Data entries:
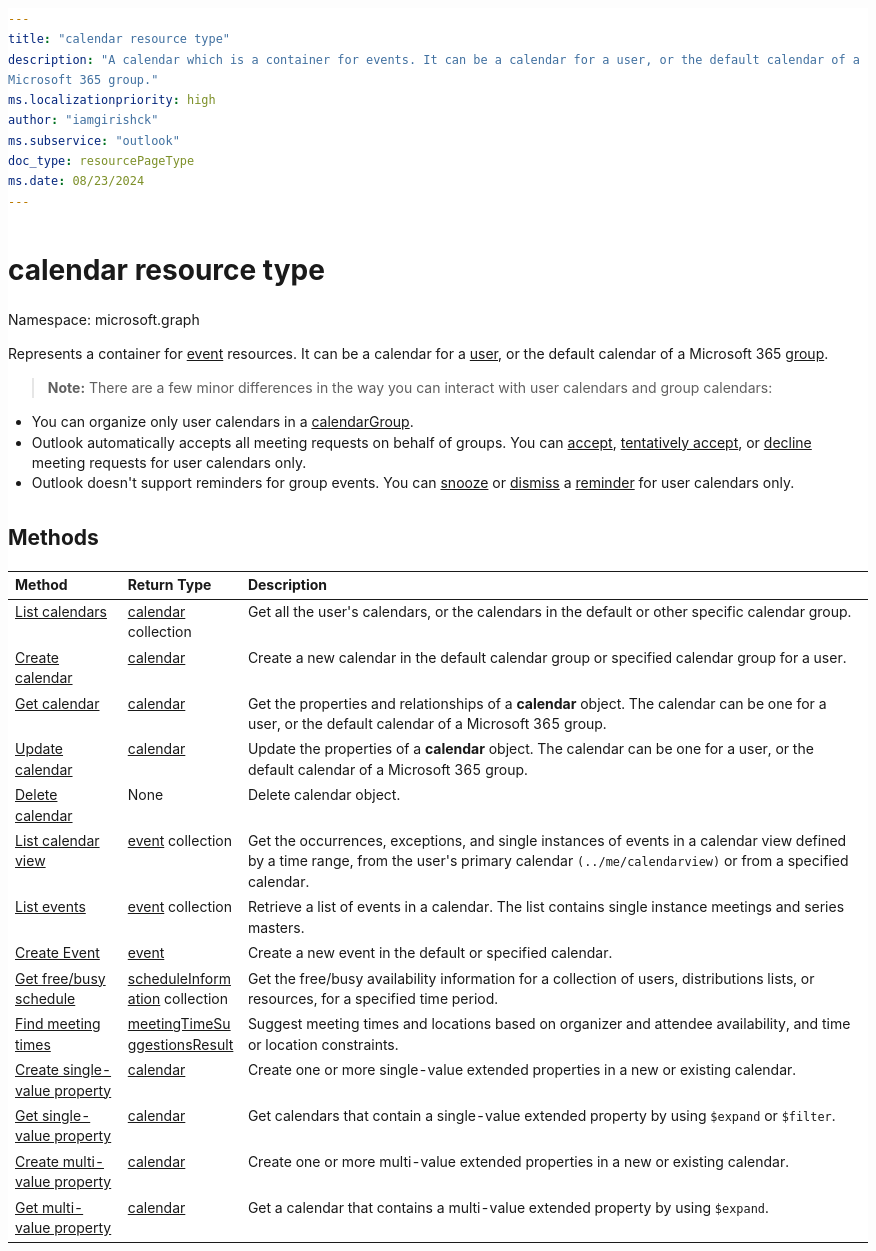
 ```yaml
---
title: "calendar resource type"
description: "A calendar which is a container for events. It can be a calendar for a user, or the default calendar of a Microsoft 365 group."
ms.localizationpriority: high
author: "iamgirishck"
ms.subservice: "outlook"
doc_type: resourcePageType
ms.date: 08/23/2024
---
```


# calendar resource type

Namespace: microsoft.graph

Represents a container for [event](event.md) resources. It can be a calendar for a [user](user.md), or the default calendar of a Microsoft 365 [group](group.md).

> **Note:** There are a few minor differences in the way you can interact with user calendars and group calendars:

- You can organize only user calendars in a [calendarGroup](calendargroup.md).
- Outlook automatically accepts all meeting requests on behalf of groups. You can [accept](../api/event-accept.md), [tentatively accept](../api/event-tentativelyaccept.md), or [decline](../api/event-decline.md)  meeting requests for user calendars only.
- Outlook doesn't support reminders for group events. You can [snooze](../api/event-snoozereminder.md) or [dismiss](../api/event-dismissreminder.md) a [reminder](reminder.md) for user calendars only.

## Methods

| Method       | Return Type  |Description|
|:---------------|:--------|:----------|
|[List calendars](../api/user-list-calendars.md)|[calendar](calendar.md) collection|Get all the user's calendars, or the calendars in the default or other specific calendar group.|
|[Create calendar](../api/user-post-calendars.md) |[calendar](calendar.md)| Create a new calendar in the default calendar group or specified calendar group for a user.|
|[Get calendar](../api/calendar-get.md) | [calendar](calendar.md) |Get the properties and relationships of a **calendar** object. The calendar can be one for a user, or the default calendar of a Microsoft 365 group. |
|[Update calendar](../api/calendar-update.md) | [calendar](calendar.md)  |Update the properties of a **calendar** object. The calendar can be one for a user, or the default calendar of a Microsoft 365 group. |
|[Delete calendar](../api/calendar-delete.md) | None |Delete calendar object. |
|[List calendar view](../api/calendar-list-calendarview.md) |[event](event.md) collection| Get the occurrences, exceptions, and single instances of events in a calendar view defined by a time range, from the user's primary calendar `(../me/calendarview)` or from a specified calendar.|
|[List events](../api/calendar-list-events.md) |[event](event.md) collection| Retrieve a list of events in a calendar.  The list contains single instance meetings and series masters.|
|[Create Event](../api/calendar-post-events.md) |[event](event.md)| Create a new event in the default or specified calendar.|
|[Get free/busy schedule](../api/calendar-getschedule.md) |[scheduleInformation](scheduleinformation.md) collection|Get the free/busy availability information for a collection of users, distributions lists, or resources, for a specified time period. |
|[Find meeting times](../api/user-findmeetingtimes.md) |[meetingTimeSuggestionsResult](meetingtimesuggestionsresult.md) |Suggest meeting times and locations based on organizer and attendee availability, and time or location constraints. |
|[Create single-value property](../api/singlevaluelegacyextendedproperty-post-singlevalueextendedproperties.md) |[calendar](calendar.md)  |Create one or more single-value extended properties in a new or existing calendar.   |
|[Get single-value property](../api/singlevaluelegacyextendedproperty-get.md)  | [calendar](calendar.md) | Get calendars that contain a single-value extended property by using `$expand` or `$filter`. |
|[Create multi-value property](../api/multivaluelegacyextendedproperty-post-multivalueextendedproperties.md) | [calendar](calendar.md) | Create one or more multi-value extended properties in a new or existing calendar.  |
|[Get multi-value property](../api/multivaluelegacyextendedproperty-get.md)  | [calendar](calendar.md) | Get a calendar that contains a multi-value extended property by using `$expand`. |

### Description of the task
Output exactly the lines above, from the one holding "location constraints. |" through the end of the data, including the first and last.

### Answer to this task
|[Find meeting times](../api/user-findmeetingtimes.md) |[meetingTimeSuggestionsResult](meetingtimesuggestionsresult.md) |Suggest meeting times and locations based on organizer and attendee availability, and time or location constraints. |
|[Create single-value property](../api/singlevaluelegacyextendedproperty-post-singlevalueextendedproperties.md) |[calendar](calendar.md)  |Create one or more single-value extended properties in a new or existing calendar.   |
|[Get single-value property](../api/singlevaluelegacyextendedproperty-get.md)  | [calendar](calendar.md) | Get calendars that contain a single-value extended property by using `$expand` or `$filter`. |
|[Create multi-value property](../api/multivaluelegacyextendedproperty-post-multivalueextendedproperties.md) | [calendar](calendar.md) | Create one or more multi-value extended properties in a new or existing calendar.  |
|[Get multi-value property](../api/multivaluelegacyextendedproperty-get.md)  | [calendar](calendar.md) | Get a calendar that contains a multi-value extended property by using `$expand`. |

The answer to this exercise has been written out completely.